In the entries below, find every line with "README" and copy it.

- [Data to examine]:
┄┄┄┄┄┄
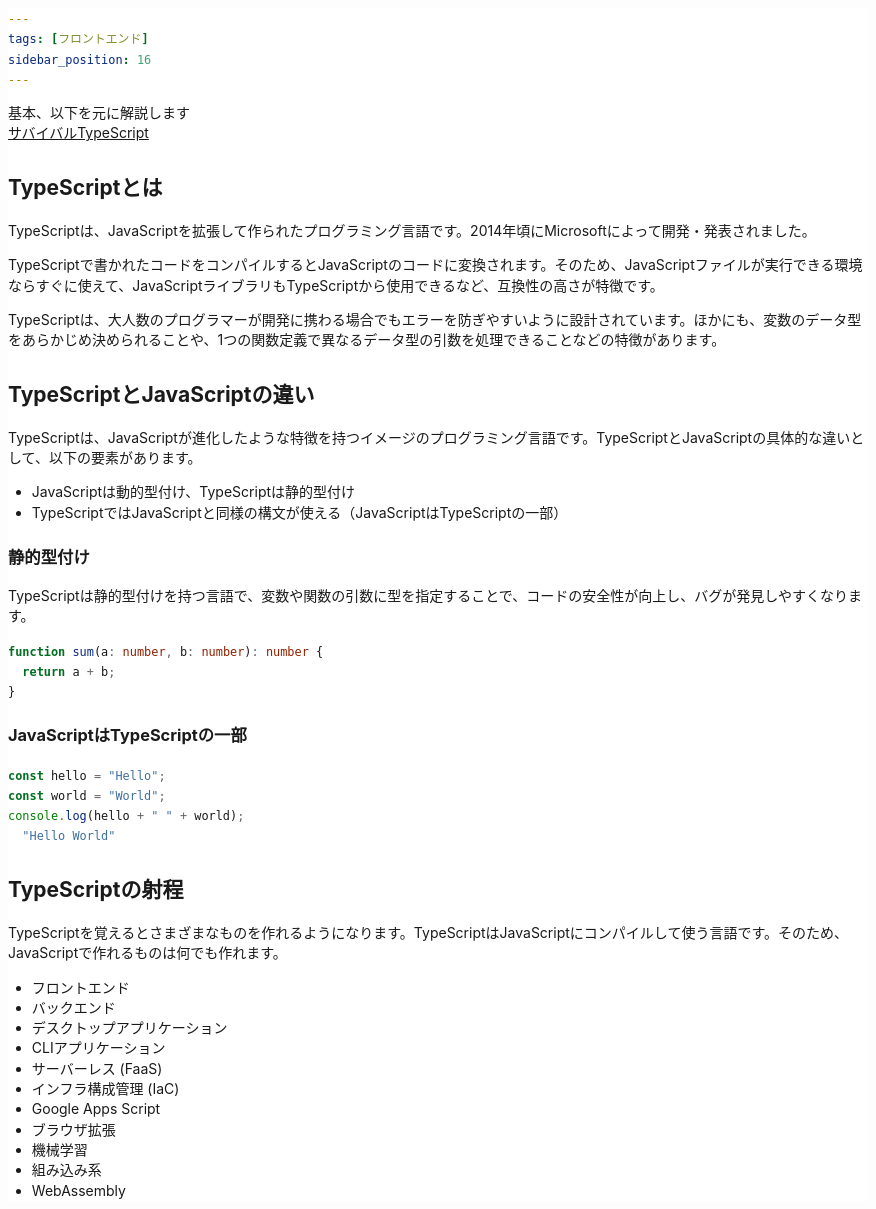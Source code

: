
 ```yaml
---
tags: [フロントエンド]
sidebar_position: 16
---
```


基本、以下を元に解説します  
[サバイバルTypeScript](https://typescriptbook.jp/)

## TypeScriptとは
TypeScriptは、JavaScriptを拡張して作られたプログラミング言語です。2014年頃にMicrosoftによって開発・発表されました。

TypeScriptで書かれたコードをコンパイルするとJavaScriptのコードに変換されます。そのため、JavaScriptファイルが実行できる環境ならすぐに使えて、JavaScriptライブラリもTypeScriptから使用できるなど、互換性の高さが特徴です。

TypeScriptは、大人数のプログラマーが開発に携わる場合でもエラーを防ぎやすいように設計されています。ほかにも、変数のデータ型をあらかじめ決められることや、1つの関数定義で異なるデータ型の引数を処理できることなどの特徴があります。

## TypeScriptとJavaScriptの違い
TypeScriptは、JavaScriptが進化したような特徴を持つイメージのプログラミング言語です。TypeScriptとJavaScriptの具体的な違いとして、以下の要素があります。

- JavaScriptは動的型付け、TypeScriptは静的型付け
- TypeScriptではJavaScriptと同様の構文が使える（JavaScriptはTypeScriptの一部）

### 静的型付け
TypeScriptは静的型付けを持つ言語で、変数や関数の引数に型を指定することで、コードの安全性が向上し、バグが発見しやすくなります。

```ts
function sum(a: number, b: number): number {
  return a + b;
}
```

### JavaScriptはTypeScriptの一部
```js
const hello = "Hello";
const world = "World";
console.log(hello + " " + world);
  "Hello World"
```

## TypeScriptの射程
TypeScriptを覚えるとさまざまなものを作れるようになります。TypeScriptはJavaScriptにコンパイルして使う言語です。そのため、JavaScriptで作れるものは何でも作れます。

- フロントエンド
- バックエンド
- デスクトップアプリケーション
- CLIアプリケーション
- サーバーレス (FaaS)
- インフラ構成管理 (IaC)
- Google Apps Script
- ブラウザ拡張
- 機械学習
- 組み込み系
- WebAssembly
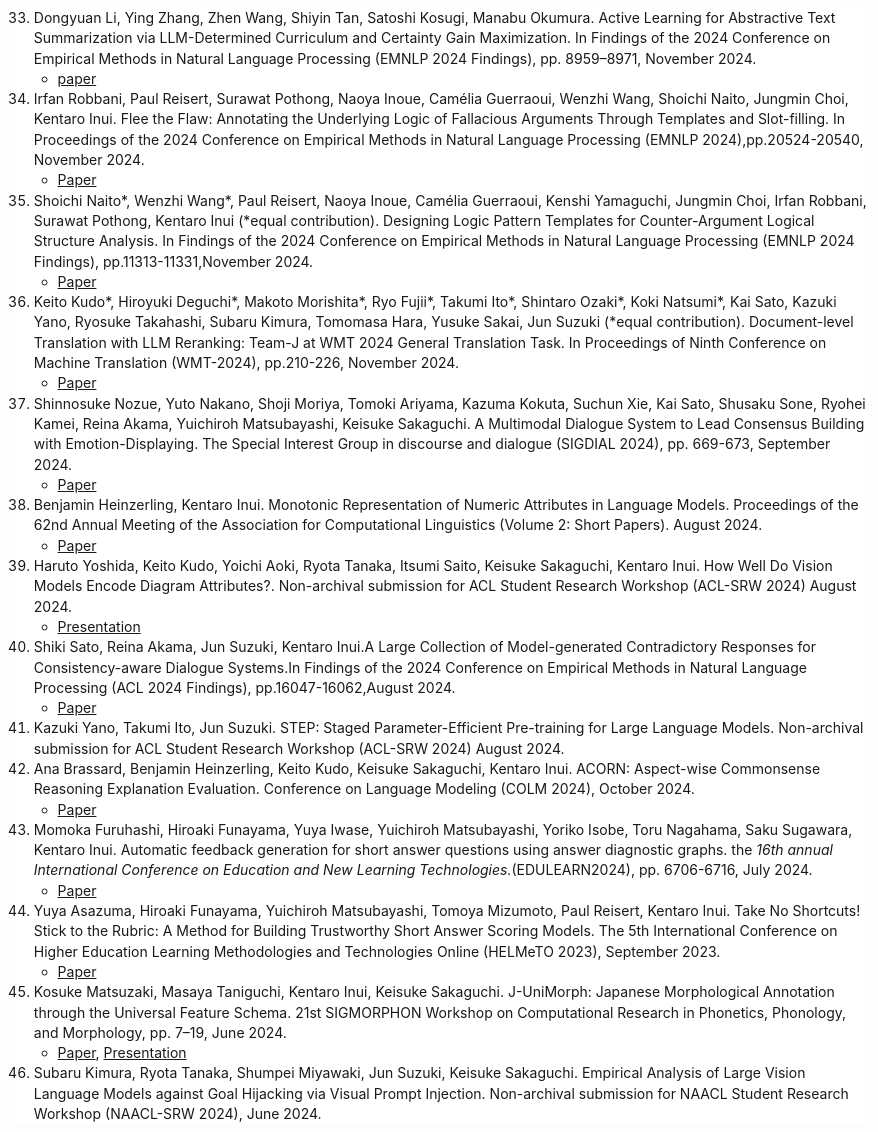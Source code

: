33. Dongyuan Li, Ying Zhang, Zhen Wang, Shiyin Tan, Satoshi Kosugi, Manabu Okumura. Active Learning for Abstractive Text Summarization via LLM-Determined Curriculum and Certainty Gain Maximization. In Findings of the 2024 Conference on Empirical Methods in Natural Language Processing (EMNLP 2024 Findings), pp. 8959–8971, November 2024.
    - [paper](https://aclanthology.org/2024.findings-emnlp.523/)
34. Irfan Robbani, Paul Reisert, Surawat Pothong, Naoya Inoue, Camélia Guerraoui, Wenzhi Wang, Shoichi Naito, Jungmin Choi, Kentaro Inui. Flee the Flaw: Annotating the Underlying Logic of Fallacious Arguments Through Templates and Slot-filling. In Proceedings of the 2024 Conference on Empirical Methods in Natural Language Processing (EMNLP 2024),pp.20524-20540, November 2024.
    - [Paper](https://aclanthology.org/2024.emnlp-main.1142/)
35. Shoichi Naito\*, Wenzhi Wang\*, Paul Reisert, Naoya Inoue, Camélia Guerraoui, Kenshi Yamaguchi, Jungmin Choi, Irfan Robbani, Surawat Pothong, Kentaro Inui (\*equal contribution). Designing Logic Pattern Templates for Counter-Argument Logical Structure Analysis. In Findings of the 2024 Conference on Empirical Methods in Natural Language Processing (EMNLP 2024 Findings), pp.11313-11331,November 2024.
    - [Paper](https://aclanthology.org/2024.findings-emnlp.661/)
36. Keito Kudo\*, Hiroyuki Deguchi\*, Makoto Morishita\*, Ryo Fujii\*, Takumi Ito\*, Shintaro Ozaki\*, Koki Natsumi\*, Kai Sato, Kazuki Yano, Ryosuke Takahashi, Subaru Kimura, Tomomasa Hara, Yusuke Sakai, Jun Suzuki (\*equal contribution). Document-level Translation with LLM Reranking: Team-J at WMT 2024 General Translation Task. In Proceedings of Ninth Conference on Machine Translation (WMT-2024), pp.210-226, November 2024.
    - [Paper](https://aclanthology.org/2024.wmt-1.14.pdf)
37. Shinnosuke Nozue, Yuto Nakano, Shoji Moriya, Tomoki Ariyama, Kazuma Kokuta, Suchun Xie, Kai Sato, Shusaku Sone, Ryohei Kamei, Reina Akama, Yuichiroh Matsubayashi, Keisuke Sakaguchi. A Multimodal Dialogue System to Lead Consensus Building with Emotion-Displaying. The Special Interest Group in discourse and dialogue (SIGDIAL 2024), pp. 669-673, September 2024.
    - [Paper](https://aclanthology.org/2024.sigdial-1.57/)
38. Benjamin Heinzerling, Kentaro Inui. Monotonic Representation of Numeric Attributes in Language Models. Proceedings of the 62nd Annual Meeting of the Association for Computational Linguistics (Volume 2: Short Papers). August 2024.
    - [Paper](https://aclanthology.org/2024.acl-short.18/)
39. Haruto Yoshida, Keito Kudo, Yoichi Aoki, Ryota Tanaka, Itsumi Saito, Keisuke Sakaguchi, Kentaro Inui. How Well Do Vision Models Encode Diagram Attributes?. Non-archival submission for ACL Student Research Workshop (ACL-SRW 2024) August 2024.
    - [Presentation](https://www.cl.ecei.tohoku.ac.jp/publications/2024/poster_acl_srw_2024_poster_Haruto_Yoshida.pdf)
40. Shiki Sato, Reina Akama, Jun Suzuki, Kentaro Inui.A Large Collection of Model-generated Contradictory Responses for Consistency-aware Dialogue Systems.In Findings of the 2024 Conference on Empirical Methods in Natural Language Processing (ACL 2024 Findings), pp.16047-16062,August 2024.
    - [Paper](https://aclanthology.org/2024.findings-acl.949/)
41. Kazuki Yano, Takumi Ito, Jun Suzuki. STEP: Staged Parameter-Efficient Pre-training for Large Language Models. Non-archival submission for ACL Student Research Workshop (ACL-SRW 2024) August 2024.
42. Ana Brassard, Benjamin Heinzerling, Keito Kudo, Keisuke Sakaguchi, Kentaro Inui. ACORN: Aspect-wise Commonsense Reasoning Explanation Evaluation. Conference on Language Modeling (COLM 2024), October 2024.
    - [Paper](https://openreview.net/forum?id=2oHnsM9M9D#discussion)
43. Momoka Furuhashi, Hiroaki Funayama, Yuya Iwase, Yuichiroh Matsubayashi, Yoriko Isobe, Toru Nagahama, Saku Sugawara, Kentaro Inui. Automatic feedback generation for short answer questions using answer diagnostic graphs. the *16th annual International Conference on Education and New Learning Technologies.*(EDULEARN2024), pp. 6706-6716, July 2024.
    - [Paper](https://library.iated.org/view/FURUHASHI2024AUT)
44. Yuya Asazuma, Hiroaki Funayama, Yuichiroh Matsubayashi, Tomoya Mizumoto, Paul Reisert, Kentaro Inui. Take No Shortcuts! Stick to the Rubric: A Method for Building Trustworthy Short Answer Scoring Models. The 5th International Conference on Higher Education Learning Methodologies and Technologies Online (HELMeTO 2023), September 2023.
    - [Paper](https://link.springer.com/chapter/10.1007/978-3-031-67351-1_23)
45. Kosuke Matsuzaki, Masaya Taniguchi, Kentaro Inui, Keisuke Sakaguchi. J-UniMorph: Japanese Morphological Annotation through the Universal Feature Schema. 21st SIGMORPHON Workshop on Computational Research in Phonetics, Phonology, and Morphology, pp. 7–19, June 2024.
    - [Paper](https://aclanthology.org/2024.sigmorphon-1.2/), [Presentation](https://www.cl.ecei.tohoku.ac.jp/publications/2024/SIGMORPHON_Matsuzaki_slides_240620.pdf)
46. Subaru Kimura, Ryota Tanaka, Shumpei Miyawaki, Jun Suzuki, Keisuke Sakaguchi. Empirical Analysis of Large Vision Language Models against Goal Hijacking via Visual Prompt Injection. Non-archival submission for NAACL Student Research Workshop (NAACL-SRW 2024), June 2024.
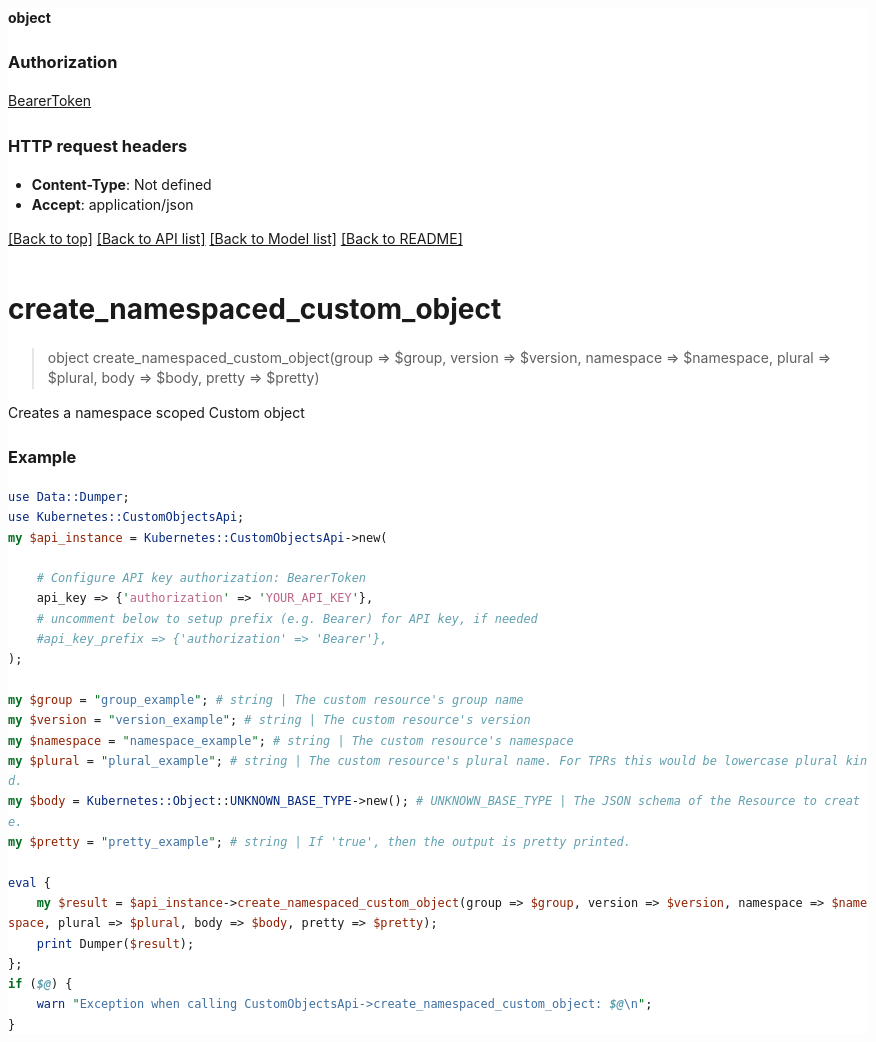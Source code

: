 **object**

### Authorization

[BearerToken](../README.md#BearerToken)

### HTTP request headers

 - **Content-Type**: Not defined
 - **Accept**: application/json

[[Back to top]](#) [[Back to API list]](../README.md#documentation-for-api-endpoints) [[Back to Model list]](../README.md#documentation-for-models) [[Back to README]](../README.md)

# **create_namespaced_custom_object**
> object create_namespaced_custom_object(group => $group, version => $version, namespace => $namespace, plural => $plural, body => $body, pretty => $pretty)



Creates a namespace scoped Custom object

### Example 
```perl
use Data::Dumper;
use Kubernetes::CustomObjectsApi;
my $api_instance = Kubernetes::CustomObjectsApi->new(

    # Configure API key authorization: BearerToken
    api_key => {'authorization' => 'YOUR_API_KEY'},
    # uncomment below to setup prefix (e.g. Bearer) for API key, if needed
    #api_key_prefix => {'authorization' => 'Bearer'},
);

my $group = "group_example"; # string | The custom resource's group name
my $version = "version_example"; # string | The custom resource's version
my $namespace = "namespace_example"; # string | The custom resource's namespace
my $plural = "plural_example"; # string | The custom resource's plural name. For TPRs this would be lowercase plural kind.
my $body = Kubernetes::Object::UNKNOWN_BASE_TYPE->new(); # UNKNOWN_BASE_TYPE | The JSON schema of the Resource to create.
my $pretty = "pretty_example"; # string | If 'true', then the output is pretty printed.

eval { 
    my $result = $api_instance->create_namespaced_custom_object(group => $group, version => $version, namespace => $namespace, plural => $plural, body => $body, pretty => $pretty);
    print Dumper($result);
};
if ($@) {
    warn "Exception when calling CustomObjectsApi->create_namespaced_custom_object: $@\n";
}
```
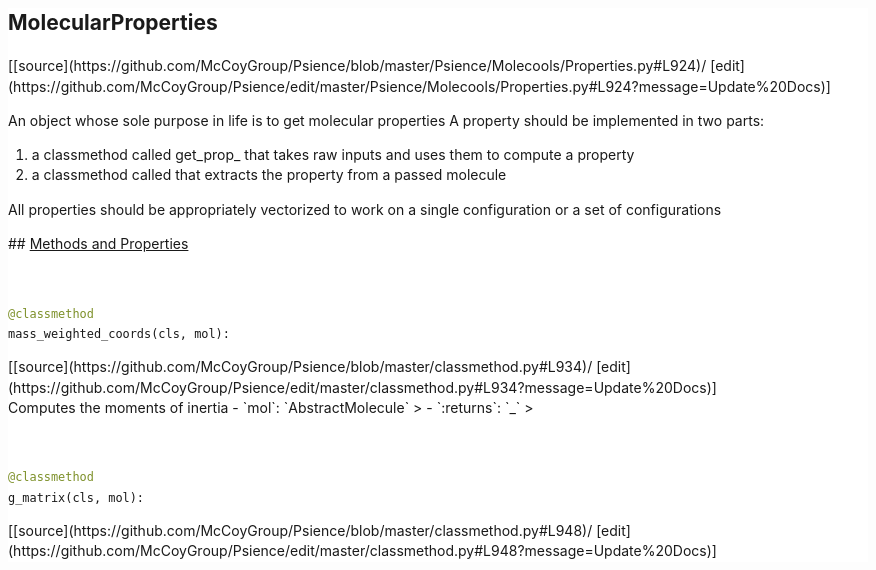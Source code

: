 ## <a id="Psience.Molecools.Properties.MolecularProperties">MolecularProperties</a> 

<div class="docs-source-link" markdown="1">
[[source](https://github.com/McCoyGroup/Psience/blob/master/Psience/Molecools/Properties.py#L924)/
[edit](https://github.com/McCoyGroup/Psience/edit/master/Psience/Molecools/Properties.py#L924?message=Update%20Docs)]
</div>

An object whose sole purpose in life is to get molecular properties
A property should be implemented in two parts:
1) a classmethod called get_prop_<prop name> that takes raw inputs and uses them to compute a property
2) a classmethod called <prop name> that extracts the property from a passed molecule

All properties should be appropriately vectorized to work on a single configuration or a set of configurations







<div class="collapsible-section">
 <div class="collapsible-section collapsible-section-header" markdown="1">
## <a class="collapse-link" data-toggle="collapse" href="#methods" markdown="1"> Methods and Properties</a> <a class="float-right" data-toggle="collapse" href="#methods"><i class="fa fa-chevron-down"></i></a>
 </div>
 <div class="collapsible-section collapsible-section-body collapse show" id="methods" markdown="1">
 
<a id="Psience.Molecools.Properties.MolecularProperties.mass_weighted_coords" class="docs-object-method">&nbsp;</a> 
```python
@classmethod
mass_weighted_coords(cls, mol): 
```
<div class="docs-source-link" markdown="1">
[[source](https://github.com/McCoyGroup/Psience/blob/master/classmethod.py#L934)/
[edit](https://github.com/McCoyGroup/Psience/edit/master/classmethod.py#L934?message=Update%20Docs)]
</div>
Computes the moments of inertia
  - `mol`: `AbstractMolecule`
    > 
  - `:returns`: `_`
    >


<a id="Psience.Molecools.Properties.MolecularProperties.g_matrix" class="docs-object-method">&nbsp;</a> 
```python
@classmethod
g_matrix(cls, mol): 
```
<div class="docs-source-link" markdown="1">
[[source](https://github.com/McCoyGroup/Psience/blob/master/classmethod.py#L948)/
[edit](https://github.com/McCoyGroup/Psience/edit/master/classmethod.py#L948?message=Update%20Docs)]
</div>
┄┄┄┄┄┄
- [Solution to the exercise]:
[BearerToken](../README.md#BearerToken)
[[Back to top]](#) [[Back to API list]](../README.md#documentation-for-api-endpoints) [[Back to Model list]](../README.md#documentation-for-models) [[Back to README]](../README.md)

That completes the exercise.